Credit rating agency Moody's has reaffirmed New Zealand's Aa2 rating.
But it sounded a warning note about the country's "heavy reliance on foreign capital, which stems from a structural imbalance between national saving and investment."
Concern about the balance of payments and the country's accumulated external debt led Moody's to drop the credit rating a notch in 1998.
The need to tackle the underlying problem of inadequate national savings is cited by Finance Minister Michael Cullen when advocating his prefunding plan for New Zealand Superannuation.
Economists argue that Dr Cullen's plan to stash away tax dollars in a fund would have no greater effect on national savings than using the money to repay debt.
Moody's noted that New Zealand's 'impressive" record of running fiscal surpluses averaging 2 per cent of gross domestic product a year over the past six years.
That is a little more than the projected contribution rates for the Cullen scheme.
But Dr Cullen doubts that future governments would run surpluses and repay public debt to the same extent that his scheme would build financial assets.
As the debt gets lower, reducing it further becomes less of a priority, and the more tempting it is to cut taxes instead.
Even total debt repayment would only partly address the problem: net crown debt is around 21 per cent of gross domestic product, whereas the superannuation fund will need to reach around 50 per cent of GDP at its peak.
Critics of the scheme often take it as axiomatic that the money would be better left in taxpayers' hands.
Infometrics economist Dr Adolf Stroombergen, for example, argues that economic growth is likely to be higher if people are left to use the money as they see fit, perhaps building up small businesses or investing in their children's education.

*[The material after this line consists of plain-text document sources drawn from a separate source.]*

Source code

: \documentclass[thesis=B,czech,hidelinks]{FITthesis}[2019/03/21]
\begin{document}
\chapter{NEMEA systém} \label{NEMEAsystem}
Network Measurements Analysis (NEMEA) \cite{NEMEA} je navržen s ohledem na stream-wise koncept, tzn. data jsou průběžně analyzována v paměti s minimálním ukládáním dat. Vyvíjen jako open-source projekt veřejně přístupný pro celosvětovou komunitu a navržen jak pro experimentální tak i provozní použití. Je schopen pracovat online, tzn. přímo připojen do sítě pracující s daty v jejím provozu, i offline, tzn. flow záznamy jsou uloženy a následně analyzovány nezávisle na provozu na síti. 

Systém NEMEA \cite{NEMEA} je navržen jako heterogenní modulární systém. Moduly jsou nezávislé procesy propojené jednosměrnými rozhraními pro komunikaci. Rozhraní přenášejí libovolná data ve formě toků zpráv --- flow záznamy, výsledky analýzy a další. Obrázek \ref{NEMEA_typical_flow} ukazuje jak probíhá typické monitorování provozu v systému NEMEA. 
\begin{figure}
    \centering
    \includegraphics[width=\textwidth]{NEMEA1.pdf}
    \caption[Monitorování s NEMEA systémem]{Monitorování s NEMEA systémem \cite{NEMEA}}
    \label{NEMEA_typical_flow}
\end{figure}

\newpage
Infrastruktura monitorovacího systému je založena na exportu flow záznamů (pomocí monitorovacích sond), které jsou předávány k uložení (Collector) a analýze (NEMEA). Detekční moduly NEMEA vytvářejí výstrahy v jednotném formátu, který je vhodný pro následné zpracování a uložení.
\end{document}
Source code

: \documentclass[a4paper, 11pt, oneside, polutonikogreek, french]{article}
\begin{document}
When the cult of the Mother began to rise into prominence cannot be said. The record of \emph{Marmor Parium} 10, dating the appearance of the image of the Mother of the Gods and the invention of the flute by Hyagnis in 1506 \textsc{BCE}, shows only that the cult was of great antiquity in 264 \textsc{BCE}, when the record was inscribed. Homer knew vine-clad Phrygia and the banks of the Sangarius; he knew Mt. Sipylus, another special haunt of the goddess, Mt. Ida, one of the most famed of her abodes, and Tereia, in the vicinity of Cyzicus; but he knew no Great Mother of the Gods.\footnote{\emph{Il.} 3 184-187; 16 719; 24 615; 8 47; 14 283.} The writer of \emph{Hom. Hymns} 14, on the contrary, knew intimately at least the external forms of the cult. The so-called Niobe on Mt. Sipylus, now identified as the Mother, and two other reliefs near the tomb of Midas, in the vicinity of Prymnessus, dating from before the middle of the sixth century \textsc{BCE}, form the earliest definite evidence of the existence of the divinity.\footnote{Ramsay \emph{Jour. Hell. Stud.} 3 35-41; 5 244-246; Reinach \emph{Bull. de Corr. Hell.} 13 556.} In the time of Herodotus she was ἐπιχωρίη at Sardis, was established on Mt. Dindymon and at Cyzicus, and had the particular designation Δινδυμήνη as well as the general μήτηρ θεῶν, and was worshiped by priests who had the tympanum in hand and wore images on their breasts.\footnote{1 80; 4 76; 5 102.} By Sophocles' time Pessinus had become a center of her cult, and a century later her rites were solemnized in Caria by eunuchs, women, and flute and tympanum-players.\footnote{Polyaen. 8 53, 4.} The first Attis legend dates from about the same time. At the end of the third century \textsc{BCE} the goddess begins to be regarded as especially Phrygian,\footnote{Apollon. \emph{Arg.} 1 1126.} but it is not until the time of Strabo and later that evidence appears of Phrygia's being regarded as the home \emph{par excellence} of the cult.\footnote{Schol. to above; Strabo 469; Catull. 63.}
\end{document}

But why would people invest less in their own or their children's future livelihoods rather than spending less on, say, imported DVD players or holidays abroad?
Moody's says that improved private savings as well as continued fiscal prudence will be needed if New Zealand is to retain the confidence of the markets and increase the pace of economic growth.
Partly prefunding the state pension is likely to have two opposing effects on private savings.
If it is seen as making NZ Superannuation more secure, it may lead people to save less than they otherwise would.
On the other hand, by reducing the demoralising uncertainty that has long plagued public superannuation, it may encourage more private saving.
Which effect will prove stronger? At this stage it is impossible to tell.